There are $100$ perfect squares among the integers from $0$ through $10^{4} - 1$ , so there are $100$ occurrences of $0$ in the list that come from perfect squares.

For every other integer $m$ in the list $0, 1, 2, 3, 4, \dots, 10^{4} - 1$ , there are unique integers $k$ and $r$ with $0 \leq k \leq 19$ and $0 \leq r \leq 4$ with the property that $(5 k + r)^{2} < m < (5 k + r + 1)^{2}$ .

Suppose $d$ is a non-zero digit. For fixed $k$ and $r$ , as we let $m$ take the values strictly between $(5 k + r)^{2}$ and $(5 k + r + 1)^{2}$ , Claim $r$ tells us whether the digit $d$ occurs either $k$ times or $k + 1$ times in that range. We are considering values of $m$ satisfying $(5 k + r)^{2} < m < (5 k + r + 1)^{2}$ for every pair $(k, r)$ with $0 \leq k \leq 19$ and $0 \leq r \leq 4$ . For every pair of the form $(k, 0)$ , we get $k$ occurrences of $d$ (see Claim 0). For every pair of the form $(k, 1)$ , we always get $k$ occurrences or we always get $k + 1$ occurrences of $d$ , depending on what Claim 1 says about the digit $d$ . Continuing with this reasoning, the number of occurrences of $d$ in the list $f (0), f (1), f (2), \dots, f (10^{4} - 1)$ can be expressed in the form $a (0 + 1 + 2 + \dots + 18 + 19) + b (1 + 2 + 3 + \dots + 19 + 20) = 190 a + 210 b$ where $a$ is the number of values of $r$ for which Claims 0 through 4 say there are $k$ occurrences of $d$ , and $b$ is the number of values of $r$ for which Claims 0 through 4 say there are $k + 1$ occurrences of $d$ .

For example, for $d = 1$ , there are $k$ occurrences when $r = 0$ , $r = 1$ , and $r = 2$ , and there are $k + 1$ occurrences when $r = 3$ and $r = 4$ . Therefore, with $d = 1$ , we have $a = 3$ and $b = 2$ , so the number of times that $d = 1$ occurs in the list is $3 \times 190 + 2 \times 210 = 990$ .

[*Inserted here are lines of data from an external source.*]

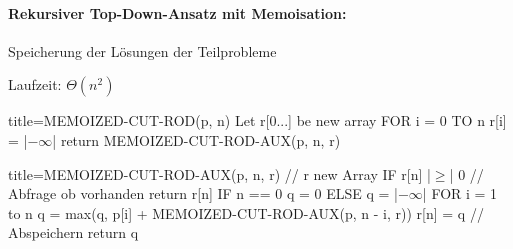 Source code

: \documentclass[
    ngerman,
    color=3b,
    dark_mode,
    load_common, %
    summary,
    boxarc,
]{tuda_summary}
\begin{document}
\paragraph{Rekursiver Top-Down-Ansatz mit Memoisation:}\mbox{}
\begin{idea}\mbox{}
    Speicherung der Lösungen der Teilprobleme
\end{idea}
Laufzeit: $\Theta(n^2)$

\begin{codeBlock}[autogobble,escapeinside=||]{title={MEMOIZED-CUT-ROD(p, n)}}
    Let r[0...] be new array
    FOR i = 0 TO n
        r[i] = |$-\infty$|
    return MEMOIZED-CUT-ROD-AUX(p, n, r)
\end{codeBlock}
\begin{codeBlock}[autogobble,escapeinside=||]{title={MEMOIZED-CUT-ROD-AUX(p, n, r)       // r new Array}}
    IF r[n] |$\geq$| 0                        // Abfrage ob vorhanden
        return r[n]
    IF n == 0
        q = 0
    ELSE
        q = |$-\infty$|
        FOR i = 1 to n
        q = max(q, p[i] + MEMOIZED-CUT-ROD-AUX(p, n - i, r))
    r[n] = q                            // Abspeichern
    return q
\end{codeBlock}
\pagebreak
\end{document}
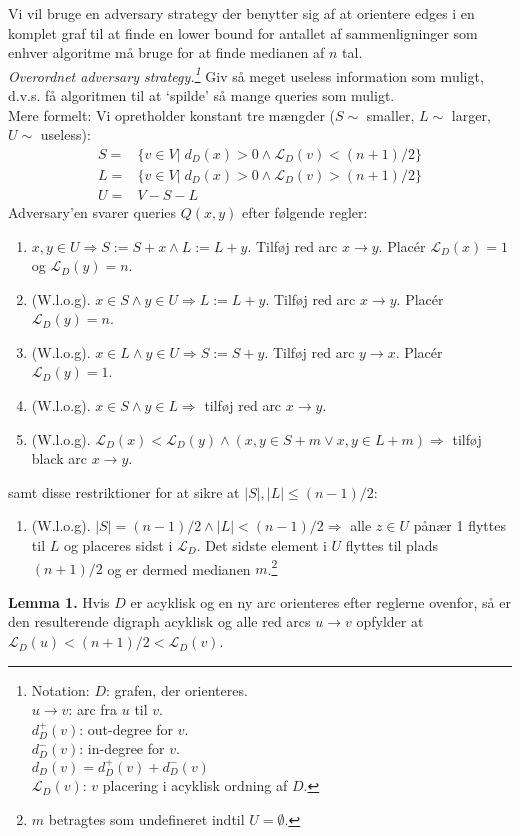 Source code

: Vi vil bruge en adversary strategy der benytter sig af at orientere edges i en komplet graf til at finde en lower bound for antallet af sammenligninger som enhver algoritme må bruge for at finde medianen af $n$ tal. \\

\textit{Overordnet adversary strategy.\footnote{Notation: $D$: grafen, der orienteres. \\ $u\rightarrow v$: arc fra $u$ til $v$. \\ $d_D^+(v)$: out-degree for $v$. \\ $d_D^-(v)$: in-degree for $v$. \\ $d_D(v)=d_D^+(v) + d_D^-(v)$ \\ $\mathcal{L}_D(v)$: $v$ placering i acyklisk ordning af $D$.}} Giv så meget useless information som muligt, d.v.s. få algoritmen til at `spilde' så mange queries som muligt. \\

Mere formelt: Vi opretholder konstant tre mængder ($S \sim$ smaller, $L \sim$ larger, $U \sim$ useless): 
\begin{align*}
	S =& \{v \in V| \; d_D(x)>0 \wedge\mathcal{L}_D(v)<(n+1)/2\} \\
	L =& \{v \in V| \; d_D(x)>0 \wedge\mathcal{L}_D(v)>(n+1)/2\} \\
	U =& V-S-L
\end{align*}
Adversary'en svarer queries $Q(x,y)$ efter følgende regler: 
\begin{enumerate}
	\item $x,y \in U \Longrightarrow S := S+x \wedge L := L+y$. Tilføj red arc $x \rightarrow y$. Placér $\mathcal{L}_D(x)=1$ og $\mathcal{L}_D(y)=n$. 
	\item (W.l.o.g). $x \in S \wedge y \in U \Longrightarrow L := L+y$. Tilføj red arc $x \rightarrow y$. Placér $\mathcal{L}_D(y)=n$.
	\item (W.l.o.g). $x \in L \wedge y \in U \Longrightarrow S := S+y$. Tilføj red arc $y \rightarrow x$. Placér $\mathcal{L}_D(y)=1$.
	\item (W.l.o.g). $x \in S \wedge y \in L \Longrightarrow$ tilføj red arc $x \rightarrow y$. 
	\item (W.l.o.g). $\mathcal{L}_D(x)<\mathcal{L}_D(y) \wedge(x,y \in S+m \vee x,y \in L+m) \Longrightarrow$ tilføj black arc $x \rightarrow y$. 
\end{enumerate}
samt disse restriktioner for at sikre at $|S|,|L|\le (n-1)/2$:
\begin{enumerate}
	\item (W.l.o.g). $|S|=(n-1)/2 \wedge |L|<(n-1)/2 \Longrightarrow$ alle $z \in U$ pånær 1 flyttes til $L$ og placeres sidst i $\mathcal{L}_D$. Det sidste element i $U$ flyttes til plads $(n+1)/2$ og er dermed medianen $m$.\footnote{$m$ betragtes som undefineret indtil $U = \emptyset$.}  
\end{enumerate}
\textbf{Lemma 1.} Hvis $D$ er acyklisk og en ny arc orienteres efter reglerne ovenfor, så er den resulterende digraph acyklisk og alle red arcs $u \rightarrow v$ opfylder at $\mathcal{L}_D(u)<(n+1)/2<\mathcal{L}_D(v)$. \\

Using Claims 0 through 4, the table below summarizes the count for the remaining non-zero digits. In the first column, the digit $d$ appears, in the second column the value of $a$ appears, in the third column, the value of $b$ occurs, and in the fourth column, $190 a + 210 b$ appears, which is the number of times $d$ appears in the list.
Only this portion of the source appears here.